• [Your instructions]
Return copies of the lines below that mention "what".

Stored items:
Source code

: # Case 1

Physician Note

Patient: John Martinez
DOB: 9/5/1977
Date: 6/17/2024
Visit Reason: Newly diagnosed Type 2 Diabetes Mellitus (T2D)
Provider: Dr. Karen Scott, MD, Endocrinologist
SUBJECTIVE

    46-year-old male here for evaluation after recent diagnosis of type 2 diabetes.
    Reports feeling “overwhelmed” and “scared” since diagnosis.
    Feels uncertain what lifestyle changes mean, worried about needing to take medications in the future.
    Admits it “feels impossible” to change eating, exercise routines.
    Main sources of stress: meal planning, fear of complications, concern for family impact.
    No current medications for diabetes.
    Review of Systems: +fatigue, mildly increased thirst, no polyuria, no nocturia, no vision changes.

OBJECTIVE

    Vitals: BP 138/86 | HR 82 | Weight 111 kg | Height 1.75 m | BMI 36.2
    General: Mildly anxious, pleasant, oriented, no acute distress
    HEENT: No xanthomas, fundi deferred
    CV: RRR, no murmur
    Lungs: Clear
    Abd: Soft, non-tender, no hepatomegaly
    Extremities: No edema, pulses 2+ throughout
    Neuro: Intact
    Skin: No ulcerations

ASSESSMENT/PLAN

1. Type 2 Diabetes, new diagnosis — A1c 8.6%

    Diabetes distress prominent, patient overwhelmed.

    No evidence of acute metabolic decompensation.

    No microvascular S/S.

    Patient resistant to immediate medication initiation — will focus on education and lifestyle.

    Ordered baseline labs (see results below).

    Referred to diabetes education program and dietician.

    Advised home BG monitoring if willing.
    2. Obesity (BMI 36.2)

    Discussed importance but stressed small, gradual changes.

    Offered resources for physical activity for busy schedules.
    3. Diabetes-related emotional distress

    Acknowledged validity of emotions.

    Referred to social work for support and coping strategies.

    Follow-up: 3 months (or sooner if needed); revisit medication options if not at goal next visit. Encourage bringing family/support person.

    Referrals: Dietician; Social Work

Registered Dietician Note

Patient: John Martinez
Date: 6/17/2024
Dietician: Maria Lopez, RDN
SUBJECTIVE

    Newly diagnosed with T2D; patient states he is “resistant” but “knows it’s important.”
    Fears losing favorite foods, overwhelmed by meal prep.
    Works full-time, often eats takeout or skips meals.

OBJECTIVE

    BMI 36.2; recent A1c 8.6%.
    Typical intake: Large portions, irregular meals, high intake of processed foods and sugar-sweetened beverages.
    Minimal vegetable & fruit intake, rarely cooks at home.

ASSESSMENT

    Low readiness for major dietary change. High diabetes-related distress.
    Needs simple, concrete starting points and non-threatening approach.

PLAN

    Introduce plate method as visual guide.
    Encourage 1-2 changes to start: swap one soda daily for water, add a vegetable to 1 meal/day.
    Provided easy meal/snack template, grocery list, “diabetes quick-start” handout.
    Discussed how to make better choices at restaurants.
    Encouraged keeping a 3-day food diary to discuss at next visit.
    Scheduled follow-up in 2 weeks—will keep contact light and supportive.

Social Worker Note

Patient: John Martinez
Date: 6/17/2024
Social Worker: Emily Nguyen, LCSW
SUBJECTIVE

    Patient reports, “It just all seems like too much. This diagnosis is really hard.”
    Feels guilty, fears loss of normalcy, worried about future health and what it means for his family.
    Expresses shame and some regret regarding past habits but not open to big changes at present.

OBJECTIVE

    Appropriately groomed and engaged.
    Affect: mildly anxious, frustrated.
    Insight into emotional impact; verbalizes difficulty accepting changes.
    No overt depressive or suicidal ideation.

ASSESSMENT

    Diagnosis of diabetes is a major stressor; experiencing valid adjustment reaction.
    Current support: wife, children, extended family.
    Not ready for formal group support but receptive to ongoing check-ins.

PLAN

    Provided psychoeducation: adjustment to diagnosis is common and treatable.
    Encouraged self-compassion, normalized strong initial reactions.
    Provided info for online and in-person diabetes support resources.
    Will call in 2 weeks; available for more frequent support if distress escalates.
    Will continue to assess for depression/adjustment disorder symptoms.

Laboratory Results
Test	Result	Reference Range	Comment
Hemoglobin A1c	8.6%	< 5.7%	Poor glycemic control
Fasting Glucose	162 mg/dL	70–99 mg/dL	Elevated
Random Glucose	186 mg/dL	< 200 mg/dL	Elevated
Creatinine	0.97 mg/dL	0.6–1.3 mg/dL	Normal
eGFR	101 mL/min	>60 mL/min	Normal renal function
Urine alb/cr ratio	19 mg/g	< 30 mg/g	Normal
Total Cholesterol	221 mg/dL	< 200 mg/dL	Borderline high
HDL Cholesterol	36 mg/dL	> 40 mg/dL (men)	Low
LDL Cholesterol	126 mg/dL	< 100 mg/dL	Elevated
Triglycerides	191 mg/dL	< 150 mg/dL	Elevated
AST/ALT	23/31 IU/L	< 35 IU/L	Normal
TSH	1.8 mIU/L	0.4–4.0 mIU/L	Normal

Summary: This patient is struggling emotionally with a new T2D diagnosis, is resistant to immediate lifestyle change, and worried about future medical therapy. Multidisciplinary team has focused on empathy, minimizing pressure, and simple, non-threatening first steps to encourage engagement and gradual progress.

• [Response]
    Feels uncertain what lifestyle changes mean, worried about needing to take medications in the future.
    Feels guilty, fears loss of normalcy, worried about future health and what it means for his family.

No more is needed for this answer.